Why liberals always deny that conservatives rationally believe what they say

I just realized why liberals tend to attack every conservative position as cynical, driven by hate, a plot to “divide” the electorate, etc., etc., rather than treating it as a good-faith opinion that the liberals happen to think is a wrong opinion.

Liberals don’t believe in objective truth. They think that all opinions must be treated as equally valid, equally deserving of respect, and not to be judged. Therefore to treat a conservative opinion as an opinion among other opinions would be implicitly to validate it. It is difficult for a liberal simply to argue that an opinion is wrong, because liberals don’t believe that there is a right and wrong. Therefore, if there is an opinion that the liberals strongly dislike and want to reject utterly, they have to deny that it is an opinion. They must treat it as an act of bad faith, a ploy, a hoax, an attempt to “divide America,” or a symptom of pathology or prejudice.

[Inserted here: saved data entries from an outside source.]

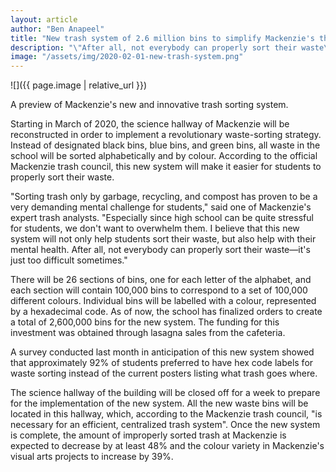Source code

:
 ```yaml
---
layout: article
author: "Ben Anapeel"
title: "New trash system of 2.6 million bins to simplify Mackenzie's three bin policy"
description: "\"After all, not everybody can properly sort their waste\u2014it's just too difficult sometimes.\""
image: "/assets/img/2020-02-01-new-trash-system.png"
---
```


![]({{ page.image | relative_url }})

A preview of Mackenzie's new and innovative trash sorting system.

Starting in March of 2020, the science hallway of Mackenzie will be reconstructed in order to implement a revolutionary waste-sorting strategy. Instead of designated black bins, blue bins, and green bins, all waste in the school will be sorted alphabetically and by colour. According to the official Mackenzie trash council, this new system will make it easier for students to properly sort their waste.

"Sorting trash only by garbage, recycling, and compost has proven to be a very demanding mental challenge for students," said one of Mackenzie's expert trash analysts. "Especially since high school can be quite stressful for students, we don't want to overwhelm them. I believe that this new system will not only help students sort their waste, but also help with their mental health. After all, not everybody can properly sort their waste—it's just too difficult sometimes."

There will be 26 sections of bins, one for each letter of the alphabet, and each section will contain 100,000 bins to correspond to a set of 100,000 different colours. Individual bins will be labelled with a colour, represented by a hexadecimal code. As of now, the school has finalized orders to create a total of 2,600,000 bins for the new system. The funding for this investment was obtained through lasagna sales from the cafeteria.

A survey conducted last month in anticipation of this new system showed that approximately 92% of students preferred to have hex code labels for waste sorting instead of the current posters listing what trash goes where.

The science hallway of the building will be closed off for a week to prepare for the implementation of the new system. All the new waste bins will be located in this hallway, which, according to the Mackenzie trash council, "is necessary for an efficient, centralized trash system". Once the new system is complete, the amount of improperly sorted trash at Mackenzie is expected to decrease by at least 48% and the colour variety in Mackenzie's visual arts projects to increase by 39%.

Of course, there is a more conventional explanation for the liberals’ behavior, one which is not based on a denial of truth but on the fear that there is a truth. That is, if liberals granted a conservative opinion the status of an opinion, it would get a fair hearing, and might be revealed as true.

Just after I posted the above, a reader sent me an item from the New Criterion that echoes my own point. Here are some excerpts from the piece, which concerns Lewis Lapham, long-time leftist editor of the once-prestigious Harper’s:

  • Mr. Lapham has made an awesome discovery. Conservatives have ideas; moreover, they are willing to support those ideas by funding people and institutions that promote them! … Mr. Lapham doesn’t put it like that, of course. On the contrary, he treats the readers of Harper’s to page after page of breathless, hysterical prose in order to expose “the re-education program undertaken in the early 1970s by a cadre of ultraconservative and self-mythologizing millionaires bent on rescuing the country from the hideous grasp of Satanic liberalism.”

  • Conservatives, he warns, have spent $3 billion in the past thirty years promoting their ideas —well, Mr. Lapham doesn’t say “promoting their ideas,” for it is part of his gospel that conservatives don’t have ideas, only—here he quotes Lionel Trilling—“irritable mental gestures which seek to resemble ideas.”

  • According to Mr. Lapham, no conservative writes a book or article in order to say what he thinks is true; he does it at the behest of some nameless conservative power broker in order to advance a political interest. Milton Friedman’s Free to Choose, Charles Murray’s Losing Ground, Samuel Huntington’s Clash of Civilizations: you might have supposed these were thoughtful contributions to important issues of the day. Not a chance of it: Mr. Lapham reveals that they are merely “expensively purchased and cleverly promoted tracts.”

We might say the same thing about the way the leftist media greeted the Swift Boat Veterans. The Swifties weren’t people who had something to say and were saying it, who might be right or wrong, honest or driven by anger into distortion. They were creatures of the GOP. But no one ever asked, how did this “creation” occur? Did the GOP go looking for people to take over and brainwash, sort of the way the North Koreans did to the Lawrence Harvey character in The Manchurian Candidate?

Posted by Lawrence Auster at October 20, 2004 02:51 PM | Send
    
Comments

That is a brilliant analysis of a puzzling pattern of political and other discourse. It immediately suggests a means of countering that response which you have been thus forewarned of. One may be prepared to reply: ‘but you don’t dare to say that it’s not true’ or ‘you wouldn’t have assurance to say that it is not right’. The liberal is then pushed into the dogmatic position which is uncomfortable for him; where he feels uncertain. “Are you quite certain of that” is almost a gratuitously cruel question to ask of such and such a liberal.